WHAT IS NEEDED |
Leave the images behind and copy every record exactly.

EXTRACTED INFORMATION |
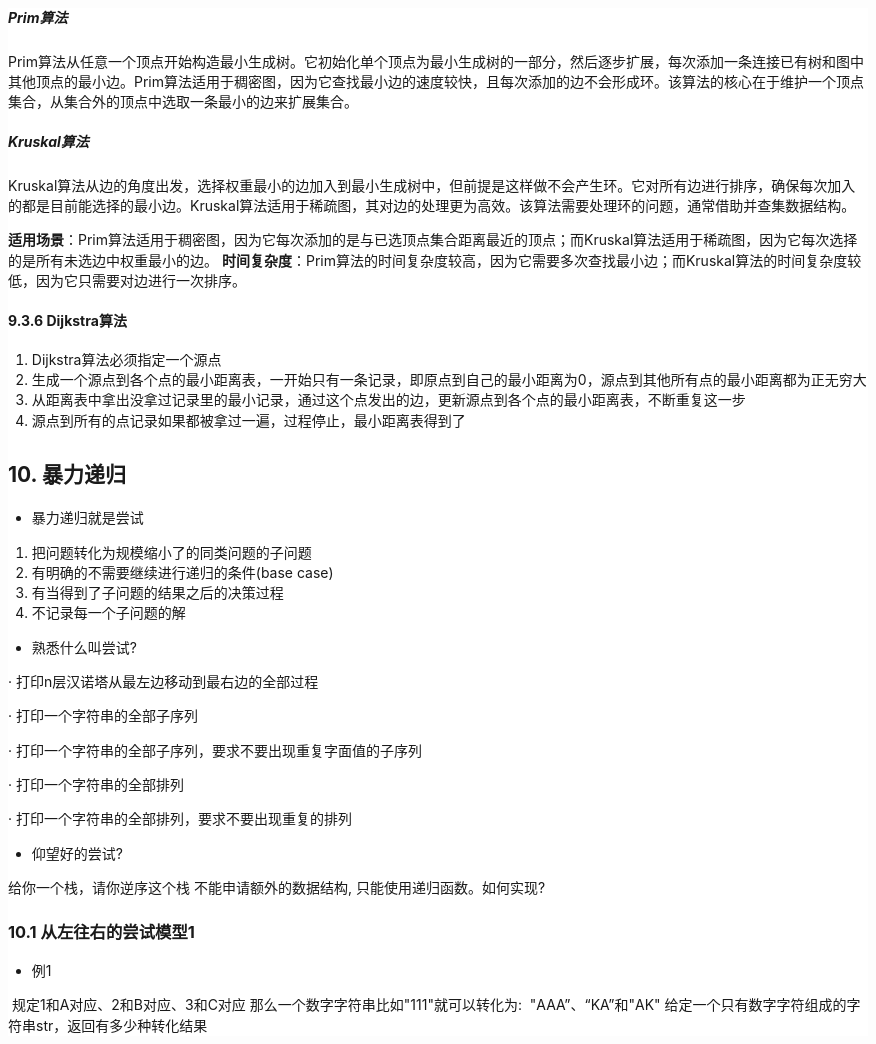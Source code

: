 ##### Prim算法

Prim算法从任意一个顶点开始构造最小生成树。它初始化单个顶点为最小生成树的一部分，然后逐步扩展，每次添加一条连接已有树和图中其他顶点的最小边。Prim算法适用于稠密图，因为它查找最小边的速度较快，且每次添加的边不会形成环。该算法的核心在于维护一个顶点集合，从集合外的顶点中选取一条最小的边来扩展集合。‌

##### Kruskal算法

Kruskal算法从边的角度出发，选择权重最小的边加入到最小生成树中，但前提是这样做不会产生环。它对所有边进行排序，确保每次加入的都是目前能选择的最小边。Kruskal算法适用于稀疏图，其对边的处理更为高效。该算法需要处理环的问题，通常借助并查集数据结构。

**‌适用场景‌**：Prim算法适用于稠密图，因为它每次添加的是与已选顶点集合距离最近的顶点；而Kruskal算法适用于稀疏图，因为它每次选择的是所有未选边中权重最小的边。‌
**时间复杂度‌**：Prim算法的时间复杂度较高，因为它需要多次查找最小边；而Kruskal算法的时间复杂度较低，因为它只需要对边进行一次排序。‌

#### 9.3.6 Dijkstra算法

1) Dijkstra算法必须指定一个源点
2) 生成一个源点到各个点的最小距离表，一开始只有一条记录，即原点到自己的最小距离为0，源点到其他所有点的最小距离都为正无穷大
3) 从距离表中拿出没拿过记录里的最小记录，通过这个点发出的边，更新源点到各个点的最小距离表，不断重复这一步
4) 源点到所有的点记录如果都被拿过一遍，过程停止，最小距离表得到了





## 10. 暴力递归

- 暴力递归就是尝试

1. 把问题转化为规模缩小了的同类问题的子问题
2. 有明确的不需要继续进行递归的条件(base case)
3. 有当得到了子问题的结果之后的决策过程
4. 不记录每一个子问题的解

- 熟悉什么叫尝试?

· 打印n层汉诺塔从最左边移动到最右边的全部过程

· 打印一个字符串的全部子序列

· 打印一个字符串的全部子序列，要求不要出现重复字面值的子序列

· 打印一个字符串的全部排列

· 打印一个字符串的全部排列，要求不要出现重复的排列

- 仰望好的尝试?

给你一个栈，请你逆序这个栈
不能申请额外的数据结构,
只能使用递归函数。如何实现?



### 10.1 从左往右的尝试模型1

- 例1 

​	规定1和A对应、2和B对应、3和C对应
​	那么一个数字字符串比如"111"就可以转化为:
​	"AAA”、“KA”和"AK"
​	给定一个只有数字字符组成的字符串str，返回有多少种转化结果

TASK SOLUTION |
Source code

: ##### Prim算法

Prim算法从任意一个顶点开始构造最小生成树。它初始化单个顶点为最小生成树的一部分，然后逐步扩展，每次添加一条连接已有树和图中其他顶点的最小边。Prim算法适用于稠密图，因为它查找最小边的速度较快，且每次添加的边不会形成环。该算法的核心在于维护一个顶点集合，从集合外的顶点中选取一条最小的边来扩展集合。‌

##### Kruskal算法

Kruskal算法从边的角度出发，选择权重最小的边加入到最小生成树中，但前提是这样做不会产生环。它对所有边进行排序，确保每次加入的都是目前能选择的最小边。Kruskal算法适用于稀疏图，其对边的处理更为高效。该算法需要处理环的问题，通常借助并查集数据结构。

**‌适用场景‌**：Prim算法适用于稠密图，因为它每次添加的是与已选顶点集合距离最近的顶点；而Kruskal算法适用于稀疏图，因为它每次选择的是所有未选边中权重最小的边。‌
**时间复杂度‌**：Prim算法的时间复杂度较高，因为它需要多次查找最小边；而Kruskal算法的时间复杂度较低，因为它只需要对边进行一次排序。‌

#### 9.3.6 Dijkstra算法

1) Dijkstra算法必须指定一个源点
2) 生成一个源点到各个点的最小距离表，一开始只有一条记录，即原点到自己的最小距离为0，源点到其他所有点的最小距离都为正无穷大
3) 从距离表中拿出没拿过记录里的最小记录，通过这个点发出的边，更新源点到各个点的最小距离表，不断重复这一步
4) 源点到所有的点记录如果都被拿过一遍，过程停止，最小距离表得到了





## 10. 暴力递归

- 暴力递归就是尝试

1. 把问题转化为规模缩小了的同类问题的子问题
2. 有明确的不需要继续进行递归的条件(base case)
3. 有当得到了子问题的结果之后的决策过程
4. 不记录每一个子问题的解

- 熟悉什么叫尝试?

· 打印n层汉诺塔从最左边移动到最右边的全部过程

· 打印一个字符串的全部子序列

· 打印一个字符串的全部子序列，要求不要出现重复字面值的子序列

· 打印一个字符串的全部排列

· 打印一个字符串的全部排列，要求不要出现重复的排列

- 仰望好的尝试?

给你一个栈，请你逆序这个栈
不能申请额外的数据结构,
只能使用递归函数。如何实现?



### 10.1 从左往右的尝试模型1

- 例1 

​	规定1和A对应、2和B对应、3和C对应
​	那么一个数字字符串比如"111"就可以转化为:
​	"AAA”、“KA”和"AK"
​	给定一个只有数字字符组成的字符串str，返回有多少种转化结果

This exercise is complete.